Stored data
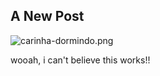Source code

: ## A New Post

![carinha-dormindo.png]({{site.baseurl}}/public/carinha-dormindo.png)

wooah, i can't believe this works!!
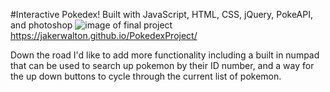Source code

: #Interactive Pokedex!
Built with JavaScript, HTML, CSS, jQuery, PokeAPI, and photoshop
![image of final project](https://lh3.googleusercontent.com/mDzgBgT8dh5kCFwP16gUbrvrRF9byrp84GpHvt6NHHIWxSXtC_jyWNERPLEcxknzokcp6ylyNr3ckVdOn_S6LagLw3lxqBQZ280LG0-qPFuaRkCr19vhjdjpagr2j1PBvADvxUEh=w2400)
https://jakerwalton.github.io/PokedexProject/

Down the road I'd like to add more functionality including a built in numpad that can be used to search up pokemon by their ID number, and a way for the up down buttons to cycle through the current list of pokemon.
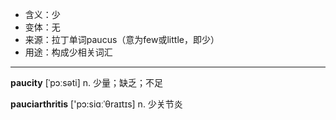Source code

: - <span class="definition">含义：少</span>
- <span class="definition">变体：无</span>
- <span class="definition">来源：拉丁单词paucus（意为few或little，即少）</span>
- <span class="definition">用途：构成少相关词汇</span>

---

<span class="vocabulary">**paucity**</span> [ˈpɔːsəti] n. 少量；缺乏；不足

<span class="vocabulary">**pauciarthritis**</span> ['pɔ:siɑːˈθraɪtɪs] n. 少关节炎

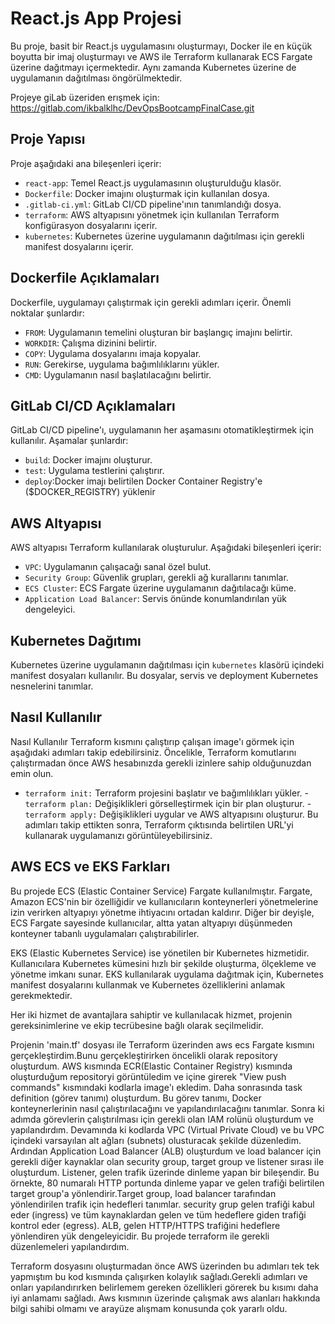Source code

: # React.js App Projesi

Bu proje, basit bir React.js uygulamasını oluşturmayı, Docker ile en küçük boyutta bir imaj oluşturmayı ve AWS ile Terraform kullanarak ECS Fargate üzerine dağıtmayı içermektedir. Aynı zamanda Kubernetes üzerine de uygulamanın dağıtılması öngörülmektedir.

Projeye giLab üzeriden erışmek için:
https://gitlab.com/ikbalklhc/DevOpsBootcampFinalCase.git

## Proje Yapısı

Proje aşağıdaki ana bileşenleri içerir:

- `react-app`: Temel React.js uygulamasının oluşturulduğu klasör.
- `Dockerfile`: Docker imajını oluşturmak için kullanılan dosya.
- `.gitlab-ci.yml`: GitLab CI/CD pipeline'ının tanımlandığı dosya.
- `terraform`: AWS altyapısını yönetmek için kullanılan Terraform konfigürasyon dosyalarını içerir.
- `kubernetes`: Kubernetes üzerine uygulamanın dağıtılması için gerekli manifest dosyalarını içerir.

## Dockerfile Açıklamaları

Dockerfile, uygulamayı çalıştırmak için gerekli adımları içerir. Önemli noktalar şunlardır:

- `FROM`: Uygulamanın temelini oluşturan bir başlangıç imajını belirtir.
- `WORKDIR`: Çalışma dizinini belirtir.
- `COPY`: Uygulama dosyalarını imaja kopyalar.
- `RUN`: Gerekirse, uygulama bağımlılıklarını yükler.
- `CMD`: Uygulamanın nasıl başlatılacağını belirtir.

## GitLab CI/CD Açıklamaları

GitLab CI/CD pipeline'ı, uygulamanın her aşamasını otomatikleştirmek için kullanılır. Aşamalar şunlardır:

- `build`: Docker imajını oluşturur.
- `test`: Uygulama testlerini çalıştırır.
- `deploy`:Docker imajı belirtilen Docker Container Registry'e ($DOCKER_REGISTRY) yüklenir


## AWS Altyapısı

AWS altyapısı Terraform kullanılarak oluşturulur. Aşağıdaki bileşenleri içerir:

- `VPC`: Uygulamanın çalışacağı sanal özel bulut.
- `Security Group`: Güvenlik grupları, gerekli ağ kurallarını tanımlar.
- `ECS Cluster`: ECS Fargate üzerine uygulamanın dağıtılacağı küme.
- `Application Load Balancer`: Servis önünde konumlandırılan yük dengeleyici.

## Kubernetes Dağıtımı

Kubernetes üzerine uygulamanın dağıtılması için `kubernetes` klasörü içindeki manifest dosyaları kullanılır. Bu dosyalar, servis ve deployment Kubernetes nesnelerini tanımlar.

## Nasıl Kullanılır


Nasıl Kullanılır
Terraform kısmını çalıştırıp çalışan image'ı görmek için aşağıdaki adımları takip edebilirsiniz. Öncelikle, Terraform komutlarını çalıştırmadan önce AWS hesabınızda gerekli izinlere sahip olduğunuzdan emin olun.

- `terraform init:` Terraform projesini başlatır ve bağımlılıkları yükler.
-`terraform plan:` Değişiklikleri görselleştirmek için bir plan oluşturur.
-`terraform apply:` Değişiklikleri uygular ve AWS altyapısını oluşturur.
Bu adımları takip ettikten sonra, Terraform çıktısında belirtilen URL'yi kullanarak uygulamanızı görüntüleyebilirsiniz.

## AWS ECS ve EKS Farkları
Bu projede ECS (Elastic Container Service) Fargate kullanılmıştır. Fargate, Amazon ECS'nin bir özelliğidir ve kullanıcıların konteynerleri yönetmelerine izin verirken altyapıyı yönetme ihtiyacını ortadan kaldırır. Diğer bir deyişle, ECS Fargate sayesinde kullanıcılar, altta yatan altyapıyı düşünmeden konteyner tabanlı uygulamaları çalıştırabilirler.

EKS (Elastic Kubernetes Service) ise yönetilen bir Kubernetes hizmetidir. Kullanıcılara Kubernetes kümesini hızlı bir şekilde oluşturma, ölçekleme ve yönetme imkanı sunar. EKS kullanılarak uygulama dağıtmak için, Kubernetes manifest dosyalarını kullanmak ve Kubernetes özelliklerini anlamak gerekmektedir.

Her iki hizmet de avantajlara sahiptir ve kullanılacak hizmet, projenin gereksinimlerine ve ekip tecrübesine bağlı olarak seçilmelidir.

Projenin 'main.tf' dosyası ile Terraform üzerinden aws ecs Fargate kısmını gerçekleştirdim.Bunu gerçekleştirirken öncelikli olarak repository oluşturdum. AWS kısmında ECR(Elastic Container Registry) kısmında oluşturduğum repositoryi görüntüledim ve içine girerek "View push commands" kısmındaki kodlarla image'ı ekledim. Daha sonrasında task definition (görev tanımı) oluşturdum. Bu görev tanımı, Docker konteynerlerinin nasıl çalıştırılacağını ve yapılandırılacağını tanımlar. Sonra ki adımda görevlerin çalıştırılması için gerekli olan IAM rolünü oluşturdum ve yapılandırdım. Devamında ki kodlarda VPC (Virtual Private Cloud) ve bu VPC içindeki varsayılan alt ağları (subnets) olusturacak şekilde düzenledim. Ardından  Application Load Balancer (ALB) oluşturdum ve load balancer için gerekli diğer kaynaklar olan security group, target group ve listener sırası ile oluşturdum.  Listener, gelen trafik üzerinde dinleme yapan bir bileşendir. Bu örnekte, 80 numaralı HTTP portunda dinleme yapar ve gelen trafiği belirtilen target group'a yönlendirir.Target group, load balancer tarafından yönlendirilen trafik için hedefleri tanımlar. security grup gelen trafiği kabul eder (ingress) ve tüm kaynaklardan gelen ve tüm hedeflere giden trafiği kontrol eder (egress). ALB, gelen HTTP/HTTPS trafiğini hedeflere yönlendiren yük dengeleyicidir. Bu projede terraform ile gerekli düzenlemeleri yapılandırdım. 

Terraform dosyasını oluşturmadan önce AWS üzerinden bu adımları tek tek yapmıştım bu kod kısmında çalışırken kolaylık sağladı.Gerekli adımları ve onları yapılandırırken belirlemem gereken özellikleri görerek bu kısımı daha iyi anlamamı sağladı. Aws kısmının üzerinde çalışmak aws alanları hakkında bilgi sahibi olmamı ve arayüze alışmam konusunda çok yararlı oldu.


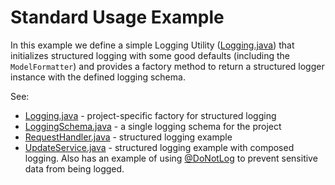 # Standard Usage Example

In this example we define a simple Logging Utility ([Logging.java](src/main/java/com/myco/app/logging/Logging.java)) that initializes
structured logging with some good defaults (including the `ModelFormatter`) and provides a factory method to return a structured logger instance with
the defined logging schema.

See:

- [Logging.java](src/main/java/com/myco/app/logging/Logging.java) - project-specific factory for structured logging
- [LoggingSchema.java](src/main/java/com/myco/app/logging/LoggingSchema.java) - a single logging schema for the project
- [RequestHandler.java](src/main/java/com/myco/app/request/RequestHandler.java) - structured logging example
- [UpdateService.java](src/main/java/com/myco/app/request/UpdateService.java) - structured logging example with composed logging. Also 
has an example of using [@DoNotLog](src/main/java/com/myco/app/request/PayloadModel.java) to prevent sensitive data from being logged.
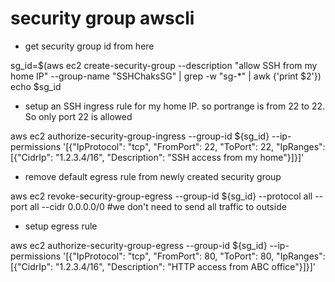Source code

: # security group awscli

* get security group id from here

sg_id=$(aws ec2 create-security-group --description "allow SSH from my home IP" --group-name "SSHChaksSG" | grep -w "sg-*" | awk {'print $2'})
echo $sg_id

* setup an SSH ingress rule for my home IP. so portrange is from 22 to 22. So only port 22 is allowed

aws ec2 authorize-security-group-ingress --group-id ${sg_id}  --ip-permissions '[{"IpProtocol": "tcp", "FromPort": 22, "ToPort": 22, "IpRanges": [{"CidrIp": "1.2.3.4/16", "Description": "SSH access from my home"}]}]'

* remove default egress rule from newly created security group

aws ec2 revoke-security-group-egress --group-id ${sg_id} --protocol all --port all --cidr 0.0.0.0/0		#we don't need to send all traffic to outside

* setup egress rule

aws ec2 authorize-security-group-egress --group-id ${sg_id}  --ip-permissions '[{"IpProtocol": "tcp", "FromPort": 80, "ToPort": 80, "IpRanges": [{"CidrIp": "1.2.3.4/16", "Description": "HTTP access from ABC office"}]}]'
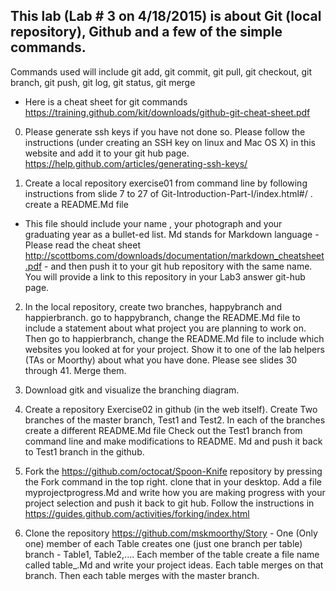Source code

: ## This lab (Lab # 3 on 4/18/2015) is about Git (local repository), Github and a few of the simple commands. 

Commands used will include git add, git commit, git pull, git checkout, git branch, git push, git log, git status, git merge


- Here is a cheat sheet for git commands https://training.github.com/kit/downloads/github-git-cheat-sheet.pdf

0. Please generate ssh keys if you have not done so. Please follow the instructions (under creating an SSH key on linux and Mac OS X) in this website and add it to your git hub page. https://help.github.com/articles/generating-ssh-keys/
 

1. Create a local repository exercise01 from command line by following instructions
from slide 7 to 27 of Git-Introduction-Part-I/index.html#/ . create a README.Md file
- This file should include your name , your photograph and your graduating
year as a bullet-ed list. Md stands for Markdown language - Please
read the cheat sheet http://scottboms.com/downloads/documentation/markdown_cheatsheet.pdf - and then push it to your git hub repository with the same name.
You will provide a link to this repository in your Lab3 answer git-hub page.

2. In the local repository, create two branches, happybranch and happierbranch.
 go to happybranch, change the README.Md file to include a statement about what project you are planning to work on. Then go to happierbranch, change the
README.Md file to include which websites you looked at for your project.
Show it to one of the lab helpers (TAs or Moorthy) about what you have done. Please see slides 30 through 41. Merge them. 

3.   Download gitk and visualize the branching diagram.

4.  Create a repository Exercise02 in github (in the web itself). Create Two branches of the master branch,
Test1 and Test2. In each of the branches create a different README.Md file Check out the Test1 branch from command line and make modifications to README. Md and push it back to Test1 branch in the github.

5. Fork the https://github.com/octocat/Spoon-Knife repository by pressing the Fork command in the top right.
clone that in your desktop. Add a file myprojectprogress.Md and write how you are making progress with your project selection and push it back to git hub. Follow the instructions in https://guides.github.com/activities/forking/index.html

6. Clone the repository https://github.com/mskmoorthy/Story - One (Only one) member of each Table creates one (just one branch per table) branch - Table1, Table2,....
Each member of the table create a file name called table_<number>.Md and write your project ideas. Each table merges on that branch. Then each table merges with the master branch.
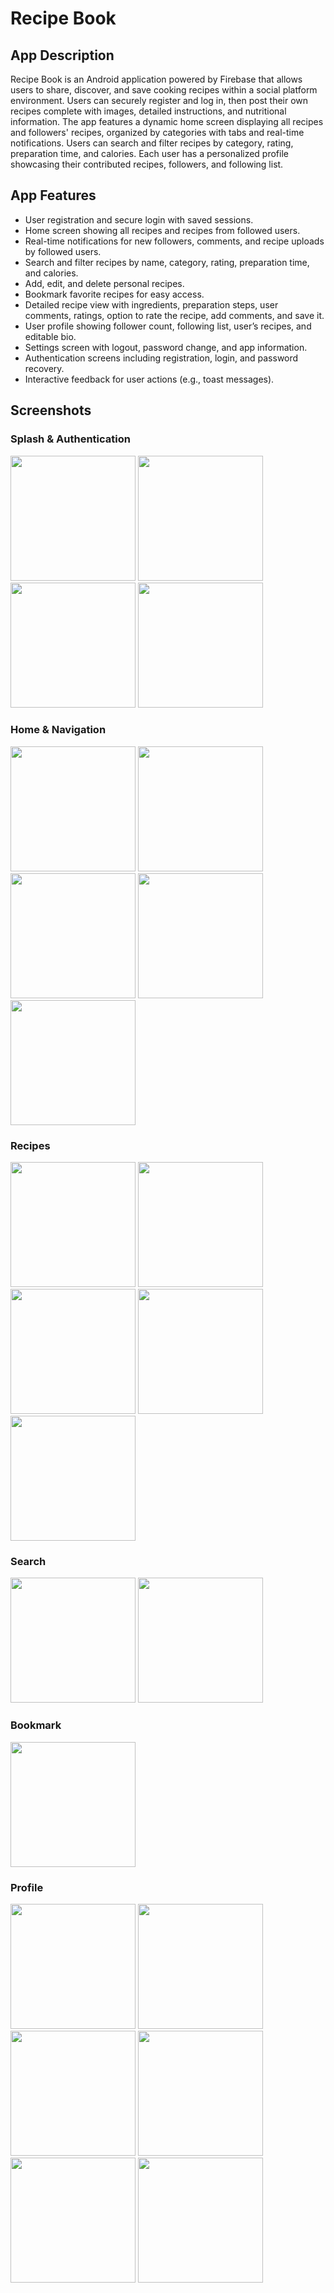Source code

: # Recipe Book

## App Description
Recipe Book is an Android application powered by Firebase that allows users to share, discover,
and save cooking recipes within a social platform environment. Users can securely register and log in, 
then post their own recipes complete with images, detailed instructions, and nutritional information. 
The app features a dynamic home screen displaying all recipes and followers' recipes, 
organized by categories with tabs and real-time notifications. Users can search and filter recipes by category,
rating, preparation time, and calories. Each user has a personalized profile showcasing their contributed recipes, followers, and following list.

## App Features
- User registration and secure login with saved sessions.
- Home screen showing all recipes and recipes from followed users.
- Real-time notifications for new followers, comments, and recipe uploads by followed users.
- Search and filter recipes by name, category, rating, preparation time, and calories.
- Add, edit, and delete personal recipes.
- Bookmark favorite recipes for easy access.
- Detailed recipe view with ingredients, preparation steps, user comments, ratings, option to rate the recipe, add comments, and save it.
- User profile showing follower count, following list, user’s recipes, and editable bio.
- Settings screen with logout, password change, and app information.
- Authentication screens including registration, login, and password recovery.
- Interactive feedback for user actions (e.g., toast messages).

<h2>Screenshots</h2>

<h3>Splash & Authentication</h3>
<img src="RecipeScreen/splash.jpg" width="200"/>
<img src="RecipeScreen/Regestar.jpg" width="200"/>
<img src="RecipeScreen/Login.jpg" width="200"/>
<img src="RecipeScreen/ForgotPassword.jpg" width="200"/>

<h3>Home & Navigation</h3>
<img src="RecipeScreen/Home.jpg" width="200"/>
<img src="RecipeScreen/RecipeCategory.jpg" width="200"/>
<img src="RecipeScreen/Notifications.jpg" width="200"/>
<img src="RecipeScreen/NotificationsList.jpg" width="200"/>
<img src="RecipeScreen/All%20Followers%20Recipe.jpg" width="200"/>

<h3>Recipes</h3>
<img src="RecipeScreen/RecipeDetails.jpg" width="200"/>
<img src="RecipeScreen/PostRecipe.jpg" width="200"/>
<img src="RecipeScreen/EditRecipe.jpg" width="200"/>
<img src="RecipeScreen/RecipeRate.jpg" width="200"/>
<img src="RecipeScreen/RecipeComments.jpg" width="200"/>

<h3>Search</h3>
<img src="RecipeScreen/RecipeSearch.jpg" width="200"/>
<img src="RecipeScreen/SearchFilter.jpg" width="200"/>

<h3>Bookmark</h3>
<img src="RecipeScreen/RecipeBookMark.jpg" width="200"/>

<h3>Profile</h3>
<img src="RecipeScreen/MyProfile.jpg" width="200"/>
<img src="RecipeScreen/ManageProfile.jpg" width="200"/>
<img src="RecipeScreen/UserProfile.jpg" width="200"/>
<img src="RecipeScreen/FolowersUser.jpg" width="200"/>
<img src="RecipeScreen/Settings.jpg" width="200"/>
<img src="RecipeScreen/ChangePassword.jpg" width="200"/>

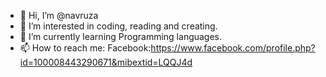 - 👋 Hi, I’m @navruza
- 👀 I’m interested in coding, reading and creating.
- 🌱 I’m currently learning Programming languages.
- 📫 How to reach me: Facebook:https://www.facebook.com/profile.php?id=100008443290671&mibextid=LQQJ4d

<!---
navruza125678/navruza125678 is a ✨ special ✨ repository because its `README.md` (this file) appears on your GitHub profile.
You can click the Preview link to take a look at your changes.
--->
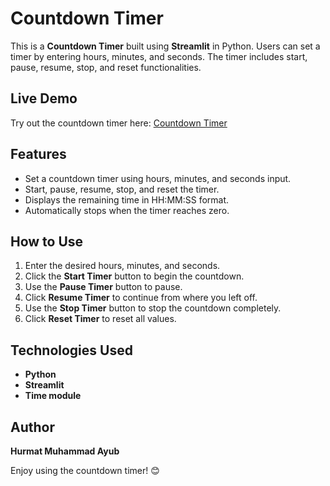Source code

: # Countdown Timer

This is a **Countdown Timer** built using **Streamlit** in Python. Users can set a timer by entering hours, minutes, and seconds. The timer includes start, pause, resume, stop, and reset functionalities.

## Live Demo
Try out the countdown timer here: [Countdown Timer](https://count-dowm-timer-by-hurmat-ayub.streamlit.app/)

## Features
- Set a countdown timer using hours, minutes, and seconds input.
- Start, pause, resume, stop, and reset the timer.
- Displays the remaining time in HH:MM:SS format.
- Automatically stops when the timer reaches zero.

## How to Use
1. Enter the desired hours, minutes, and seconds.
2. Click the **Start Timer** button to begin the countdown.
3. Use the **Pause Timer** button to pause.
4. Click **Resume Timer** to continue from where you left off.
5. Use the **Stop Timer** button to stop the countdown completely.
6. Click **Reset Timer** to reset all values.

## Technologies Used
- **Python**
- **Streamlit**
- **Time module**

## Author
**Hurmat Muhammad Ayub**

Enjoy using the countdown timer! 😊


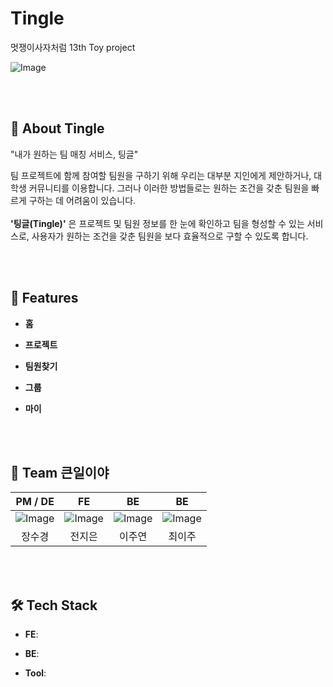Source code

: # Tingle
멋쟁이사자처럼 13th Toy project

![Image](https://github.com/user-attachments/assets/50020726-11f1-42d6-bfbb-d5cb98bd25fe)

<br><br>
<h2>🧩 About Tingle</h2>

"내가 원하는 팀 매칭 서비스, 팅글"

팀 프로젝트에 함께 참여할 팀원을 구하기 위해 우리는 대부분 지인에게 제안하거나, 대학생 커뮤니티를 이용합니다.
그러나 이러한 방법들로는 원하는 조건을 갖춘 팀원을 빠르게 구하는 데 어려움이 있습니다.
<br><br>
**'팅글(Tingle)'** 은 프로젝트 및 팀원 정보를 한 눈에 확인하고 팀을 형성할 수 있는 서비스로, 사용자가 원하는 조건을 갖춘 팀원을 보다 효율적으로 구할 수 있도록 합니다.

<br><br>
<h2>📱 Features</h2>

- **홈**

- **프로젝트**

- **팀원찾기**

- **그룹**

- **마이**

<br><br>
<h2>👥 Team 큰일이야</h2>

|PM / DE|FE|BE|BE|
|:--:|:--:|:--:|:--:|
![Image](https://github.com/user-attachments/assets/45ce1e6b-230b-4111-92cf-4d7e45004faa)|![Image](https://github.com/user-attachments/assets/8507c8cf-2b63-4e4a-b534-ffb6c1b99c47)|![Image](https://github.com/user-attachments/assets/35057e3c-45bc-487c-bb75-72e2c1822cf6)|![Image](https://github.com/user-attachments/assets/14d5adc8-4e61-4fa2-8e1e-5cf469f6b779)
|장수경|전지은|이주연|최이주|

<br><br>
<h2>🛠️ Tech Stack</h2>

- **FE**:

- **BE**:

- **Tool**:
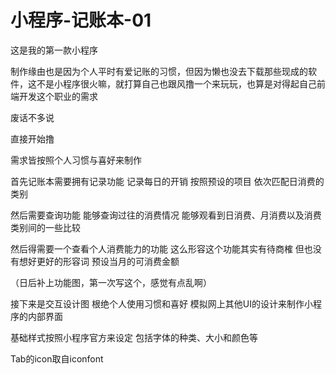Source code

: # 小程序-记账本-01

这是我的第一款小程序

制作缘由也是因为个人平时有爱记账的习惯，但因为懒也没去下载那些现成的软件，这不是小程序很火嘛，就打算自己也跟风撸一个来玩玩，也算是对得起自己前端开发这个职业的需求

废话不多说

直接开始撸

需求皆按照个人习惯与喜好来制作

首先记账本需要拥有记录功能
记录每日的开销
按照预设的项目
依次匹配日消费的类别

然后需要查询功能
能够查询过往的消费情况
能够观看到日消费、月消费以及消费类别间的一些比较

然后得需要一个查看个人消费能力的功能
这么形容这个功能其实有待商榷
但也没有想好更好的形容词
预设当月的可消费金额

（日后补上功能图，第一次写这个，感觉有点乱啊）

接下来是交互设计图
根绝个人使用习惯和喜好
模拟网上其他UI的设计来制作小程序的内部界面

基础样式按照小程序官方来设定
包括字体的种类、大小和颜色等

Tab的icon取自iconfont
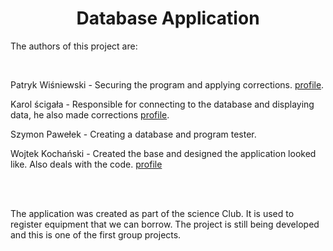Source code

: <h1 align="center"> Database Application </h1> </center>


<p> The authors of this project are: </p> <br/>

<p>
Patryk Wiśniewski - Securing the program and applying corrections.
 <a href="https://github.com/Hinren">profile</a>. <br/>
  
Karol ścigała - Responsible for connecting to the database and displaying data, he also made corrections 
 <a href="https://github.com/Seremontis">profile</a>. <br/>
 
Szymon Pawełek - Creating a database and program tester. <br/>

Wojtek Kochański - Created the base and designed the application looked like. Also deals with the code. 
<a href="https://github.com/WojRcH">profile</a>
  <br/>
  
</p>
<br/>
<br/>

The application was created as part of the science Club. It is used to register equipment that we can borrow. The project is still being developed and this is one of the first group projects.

● WHAT YOU NEED TO DO: Write out each line above containing "pause".

● EXERCISE ANSWER:
This is a **Countdown Timer** built using **Streamlit** in Python. Users can set a timer by entering hours, minutes, and seconds. The timer includes start, pause, resume, stop, and reset functionalities.
- Start, pause, resume, stop, and reset the timer.
3. Use the **Pause Timer** button to pause.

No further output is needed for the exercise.